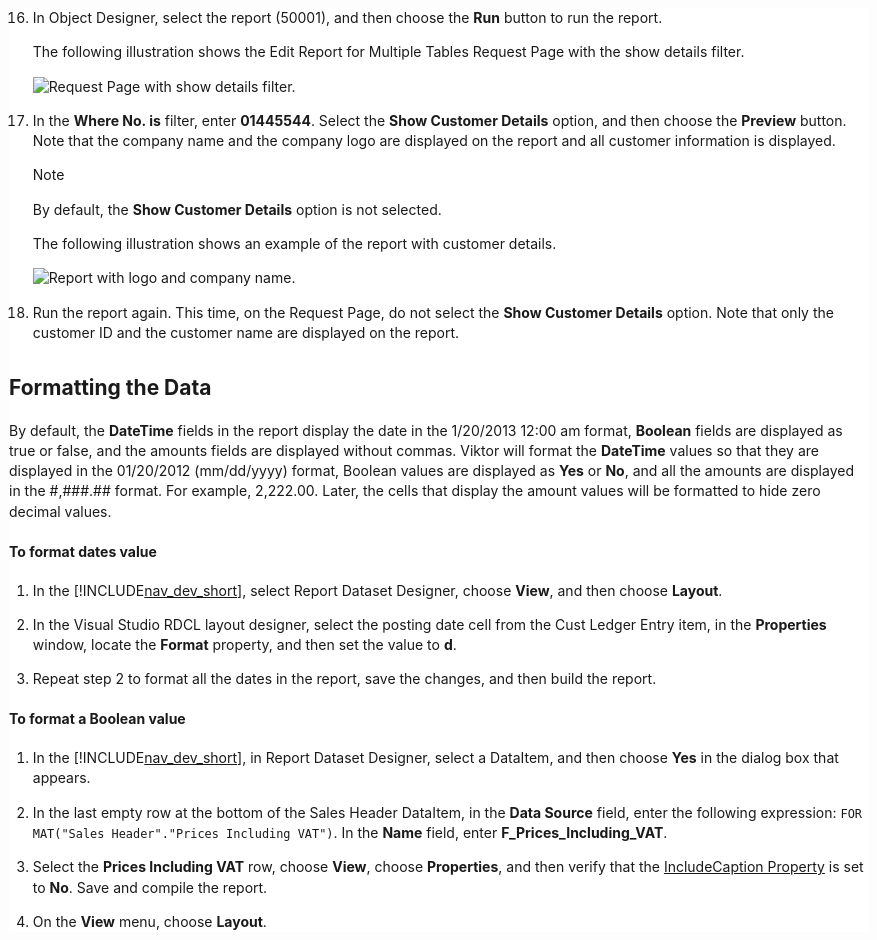 16. In Object Designer, select the report \(50001\), and then choose the **Run** button to run the report.  

     The following illustration shows the Edit Report for Multiple Tables Request Page with the show details filter.  

     ![Request Page with show details filter.](media/MicrosoftDynamicsNAV_ShowDetails.jpg "MicrosoftDynamicsNAV\_ShowDetails")  

17. In the **Where No. is** filter, enter **01445544**. Select the **Show Customer Details** option, and then choose the **Preview** button. Note that the company name and the company logo are displayed on the report and all customer information is displayed.  

    > [!NOTE]  
    >  By default, the **Show Customer Details** option is not selected.  

     The following illustration shows an example of the report with customer details.  

     ![Report with logo and company name.](media/MicrosoftDynamicsNAV_Logo_Company.jpg "MicrosoftDynamicsNAV\_Logo\_Company")  

18. Run the report again. This time, on the Request Page, do not select the **Show Customer Details** option. Note that only the customer ID and the customer name are displayed on the report.  

## Formatting the Data  
 By default, the **DateTime** fields in the report display the date in the 1/20/2013 12:00 am format, **Boolean** fields are displayed as true or false, and the amounts fields are displayed without commas. Viktor will format the **DateTime** values so that they are displayed in the 01/20/2012 \(mm/dd/yyyy\) format,  Boolean values are displayed as **Yes** or **No**, and all the amounts are displayed in the \#,\#\#\#.\#\# format. For example, 2,222.00.  Later, the cells that display the amount values will be formatted to hide zero decimal values.  

#### To format dates value  

1.  In the [!INCLUDE[nav_dev_short](includes/nav_dev_short_md.md)], select Report Dataset Designer, choose **View**, and then choose **Layout**.  

2.  In the Visual Studio RDCL layout designer, select the posting date cell from the Cust Ledger Entry item, in the **Properties** window, locate the **Format** property, and then set the value to **d**.  

3.  Repeat step 2 to format all the dates in the report, save the changes, and then build the report.  

#### To format a Boolean value  

1.  In the [!INCLUDE[nav_dev_short](includes/nav_dev_short_md.md)], in Report Dataset Designer, select a DataItem, and then choose **Yes** in the dialog box that appears.  

2.  In the last empty row at the bottom of the Sales Header DataItem, in the **Data Source** field, enter the following expression: `FORMAT("Sales Header"."Prices Including VAT")`. In the **Name** field, enter **F\_Prices\_Including\_VAT**.  

3.  Select the **Prices Including VAT** row, choose **View**, choose **Properties**, and then verify that the [IncludeCaption Property](IncludeCaption-Property.md) is set to **No**. Save and compile the report.  

4.  On the **View** menu, choose **Layout**.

# # # #

- _YOUR GOAL_: Would you please reproduce verbatim the run of lines that opens the listing and ends with the line holding "The following illustration shows the", and only that run, leaving every picture out?

- _SOLUTION TO THIS EXERCISE_:
 16. In Object Designer, select the report \(50001\), and then choose the **Run** button to run the report.  

     The following illustration shows the Edit Report for Multiple Tables Request Page with the show details filter.  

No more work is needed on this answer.